Si le gouvernement taxe ces revenus à 100%, explique-t-il, il ne recevra aucun revenu, puisque personne ne voudra, par exemple, travailler pour un salaire et que tout le monde se mettra à pratiquer le troc. De même, si le gouvernement taxe ces revenus à 0%, il ne recevra aucun revenu.
Il y a donc un compromis à faire entre revenu et taux d’imposition. Une conclusion de tout ceci que certains trouveront inattendue, dit notre économiste, est qu’une augmentation du taux d’imposition des revenus peut conduire à une… diminution des revenus du gouvernement, les gens choisissant de travailler moins ou utilisant toutes sortes d’échappatoires, comme les paradis fiscaux.

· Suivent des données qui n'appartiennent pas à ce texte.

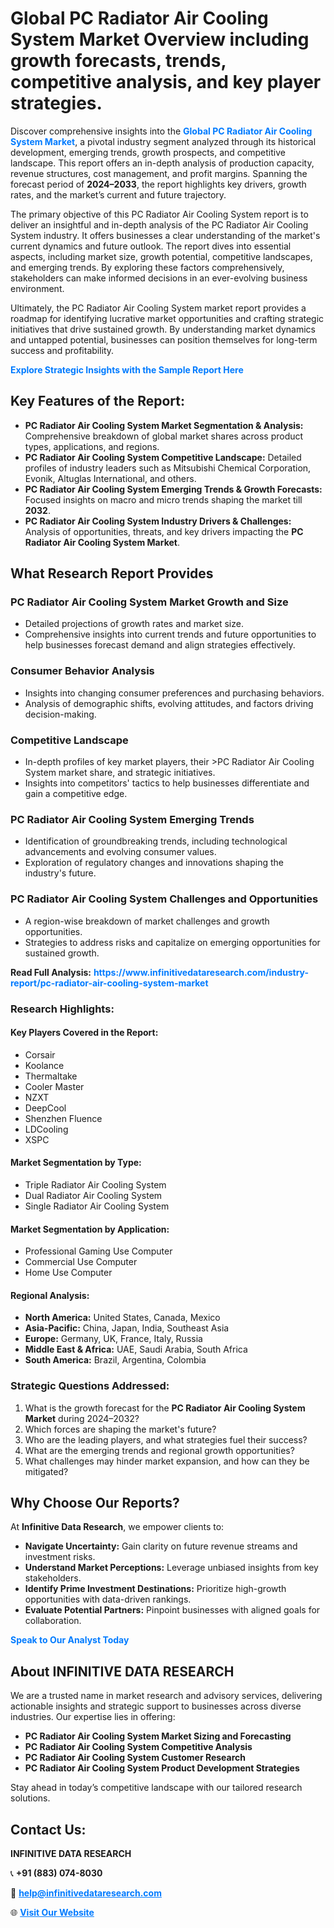 <h1>Global PC Radiator Air Cooling System Market Overview including growth forecasts, trends, competitive analysis, and key player strategies.</h1>
<p>
Discover comprehensive insights into the 
<a href="https://www.infinitivedataresearch.com/industry-report/pc-radiator-air-cooling-system-market" rel="dofollow" style="color: #007BFF; text-decoration: none;"><strong>Global PC Radiator Air Cooling System Market</strong></a>, a pivotal industry segment analyzed through its historical development, emerging trends, growth prospects, and competitive landscape. This report offers an in-depth analysis of production capacity, revenue structures, cost management, and profit margins. Spanning the forecast period of <strong>2024–2033</strong>, the report highlights key drivers, growth rates, and the market’s current and future trajectory.
</p>
<p>
The primary objective of this PC Radiator Air Cooling System report is to deliver an insightful and in-depth analysis of the PC Radiator Air Cooling System industry. It offers businesses a clear understanding of the market's current dynamics and future outlook. The report dives into essential aspects, including market size, growth potential, competitive landscapes, and emerging trends. By exploring these factors comprehensively, stakeholders can make informed decisions in an ever-evolving business environment.
</p>
<p>
Ultimately, the PC Radiator Air Cooling System market report provides a roadmap for identifying lucrative market opportunities and crafting strategic initiatives that drive sustained growth. By understanding market dynamics and untapped potential, businesses can position themselves for long-term success and profitability.
</p>
<p>
<a href="https://www.infinitivedataresearch.com/request-sample/reportId=106740" style="color: #007BFF; text-decoration: none;"><strong>Explore Strategic Insights with the Sample Report Here</strong></a>
</p>

<h2>Key Features of the Report:</h2>
<ul>
<li><strong>PC Radiator Air Cooling System Market Segmentation & Analysis:</strong> Comprehensive breakdown of global market shares across product types, applications, and regions.</li>
<li><strong>PC Radiator Air Cooling System Competitive Landscape:</strong> Detailed profiles of industry leaders such as Mitsubishi Chemical Corporation, Evonik, Altuglas International, and others.</li>
<li><strong>PC Radiator Air Cooling System Emerging Trends & Growth Forecasts:</strong> Focused insights on macro and micro trends shaping the market till <strong>2032</strong>.</li>
<li><strong>PC Radiator Air Cooling System Industry Drivers & Challenges:</strong> Analysis of opportunities, threats, and key drivers impacting the <strong>PC Radiator Air Cooling System Market</strong>.</li>
</ul>

<h2>What Research Report Provides</h2>
<h3>PC Radiator Air Cooling System Market Growth and Size</h3>
<ul>
<li>Detailed projections of growth rates and market size.</li>
<li>Comprehensive insights into current trends and future opportunities to help businesses forecast demand and align strategies effectively.</li>
</ul>

<h3>Consumer Behavior Analysis</h3>
<ul>
<li>Insights into changing consumer preferences and purchasing behaviors.</li>
<li>Analysis of demographic shifts, evolving attitudes, and factors driving decision-making.</li>
</ul>

<h3>Competitive Landscape</h3>
<ul>
<li>In-depth profiles of key market players, their >PC Radiator Air Cooling System market share, and strategic initiatives.</li>
<li>Insights into competitors' tactics to help businesses differentiate and gain a competitive edge.</li>
</ul>

<h3>PC Radiator Air Cooling System Emerging Trends</h3>
<ul>
<li>Identification of groundbreaking trends, including technological advancements and evolving consumer values.</li>
<li>Exploration of regulatory changes and innovations shaping the industry's future.</li>
</ul>

<h3>PC Radiator Air Cooling System Challenges and Opportunities</h3>
<ul>
<li>A region-wise breakdown of market challenges and growth opportunities.</li>
<li>Strategies to address risks and capitalize on emerging opportunities for sustained growth.</li>
</ul>
<p><strong>Read Full Analysis:</strong> <a href="https://www.infinitivedataresearch.com/industry-report/pc-radiator-air-cooling-system-market" rel="dofollow" style="color: #007BFF; text-decoration: none;"><strong>https://www.infinitivedataresearch.com/industry-report/pc-radiator-air-cooling-system-market</strong></a></p>
<h3>Research Highlights:</h3>
<h4>Key Players Covered in the Report:</h4>
<ul><li>Corsair</li><li>Koolance</li><li>Thermaltake</li><li>Cooler Master</li><li>NZXT</li><li>DeepCool</li><li>Shenzhen Fluence</li><li>LDCooling</li><li>XSPC</li></ul>
<h4>Market Segmentation by Type:</h4>
<ul><li>Triple Radiator Air Cooling System</li><li>Dual Radiator Air Cooling System</li><li>Single Radiator Air Cooling System</li></ul>
<h4>Market Segmentation by Application:</h4>
<ul><li>Professional Gaming Use Computer</li><li>Commercial Use Computer</li><li>Home Use Computer</li></ul>

<h4>Regional Analysis:</h4>
<ul>
<li><strong>North America:</strong> United States, Canada, Mexico</li>
<li><strong>Asia-Pacific:</strong> China, Japan, India, Southeast Asia</li>
<li><strong>Europe:</strong> Germany, UK, France, Italy, Russia</li>
<li><strong>Middle East & Africa:</strong> UAE, Saudi Arabia, South Africa</li>
<li><strong>South America:</strong> Brazil, Argentina, Colombia</li>
</ul>

<h3>Strategic Questions Addressed:</h3>
<ol>
<li>What is the growth forecast for the <strong>PC Radiator Air Cooling System Market</strong> during 2024–2032?</li>
<li>Which forces are shaping the market's future?</li>
<li>Who are the leading players, and what strategies fuel their success?</li>
<li>What are the emerging trends and regional growth opportunities?</li>
<li>What challenges may hinder market expansion, and how can they be mitigated?</li>
</ol>

<h2>Why Choose Our Reports?</h2>
<p>At <strong>Infinitive Data Research</strong>, we empower clients to:</p>
<ul>
<li><strong>Navigate Uncertainty:</strong> Gain clarity on future revenue streams and investment risks.</li>
<li><strong>Understand Market Perceptions:</strong> Leverage unbiased insights from key stakeholders.</li>
<li><strong>Identify Prime Investment Destinations:</strong> Prioritize high-growth opportunities with data-driven rankings.</li>
<li><strong>Evaluate Potential Partners:</strong> Pinpoint businesses with aligned goals for collaboration.</li>
</ul>
<p><a href="https://www.infinitivedataresearch.com/industry-report/pc-radiator-air-cooling-system-market" rel="dofollow" style="color: #007BFF; text-decoration: none;"><strong>Speak to Our Analyst Today</strong></a></p>

<h2>About INFINITIVE DATA RESEARCH</h2>
<p>We are a trusted name in market research and advisory services, delivering actionable insights and strategic support to businesses across diverse industries. Our expertise lies in offering:</p>
<ul>
<li><strong>PC Radiator Air Cooling System Market Sizing and Forecasting</strong></li>
<li><strong>PC Radiator Air Cooling System Competitive Analysis</strong></li>
<li><strong>PC Radiator Air Cooling System Customer Research</strong></li>
<li><strong>PC Radiator Air Cooling System Product Development Strategies</strong></li>
</ul>
<p>Stay ahead in today’s competitive landscape with our tailored research solutions.</p>

<h2>Contact Us:</h2>
<p><strong>INFINITIVE DATA RESEARCH</strong></p>
<p>📞 <strong>+91 (883) 074-8030</strong></p>
<p>📧 <strong><a href="mailto:help@infinitivedataresearch.com" style="color: #007BFF;">help@infinitivedataresearch.com</a></strong></p>
<p>🌐 <strong><a href="https://www.infinitivedataresearch.com" rel="dofollow" style="color: #007BFF;">Visit Our Website</a></strong></p>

Pour se faire comprendre, l’économiste prend une serviette de table en papier et dessine une jolie courbe en cloche. En x, les revenus du gouvernement; en y, les taux d’imposition. Il faut soigneusement choisir son taux d’imposition sur cette courbe, explique-t-il; or, ce taux est chez nous beaucoup trop élevé, conclut l’économiste.
Son nom? Arthur B. Laffer.
Sa courbe, qui porte son nom, est devenue célébrissime et est une pièce maîtresse de l’argumentaire de cette économie de l’offre qui sera bientôt adoptée par Reagan et Thatcher, puis un peu partout, mutatis mutandis. On devait de la sorte éliminer le déficit, juguler l’inflation, obtenir le plein emploi, relancer l’économie.
Rien de tout cela ne s’est produit. Ni sous Reagan, ni sous Bush. Nulle part.
Le raisonnement de Laffer vaut en théorie. Mais dans le monde réel, il ne vaut qu’à condition d’ignorer énormément de variables politiques, sociales, historiques, culturelles, qui font qu’un nombre extraordinairement élevé de points peuvent représenter le compromis, réel ou optimal, entre taxes et revenu gouvernemental.
En ce sens, il n’est pas tout à fait faux de dire que, contre l’évidence, par aveuglement idéologique, plusieurs personnes, qui élaborent nos politiques publiques, ont suivi un schéma trompeur dessiné sur une serviette de table.
Ma deuxième histoire s’est déroulée ces derniers jours et fait énormément de vagues chez les économistes.
Carmen Reinhart et Kenneth Rogoff, économistes réputés, sont les auteurs d’une influente étude qui, pour faire court, affirme que dès lors que le ratio de la dette par rapport au PIB dépasse les 90%, les conséquences sont désastreuses sur l’économie d’un pays. Cette étude, qui a fait interpréter une présumée corrélation comme une relation causale, a grandement inspiré les politiques d’austérité actuellement poursuivies dans de nombreux pays (Espagne, Grèce, etc.), avec les terribles conséquences humaines et sociales que l’on peut constater.
Or, la conclusion de Reinhart et Rogoff repose, semble-t-il, sur des erreurs méthodologiques graves. Ils auraient ainsi ignoré des exemples de pays ayant connu, durant certaines périodes, un énorme endettement et une forte croissance; utilisé des méthodes douteuses de pondération des résultats des pays; et aussi commis une bourde sur une page de tableur Excel (sic!) par laquelle étaient exclues certaines données qui contredisent leur thèse.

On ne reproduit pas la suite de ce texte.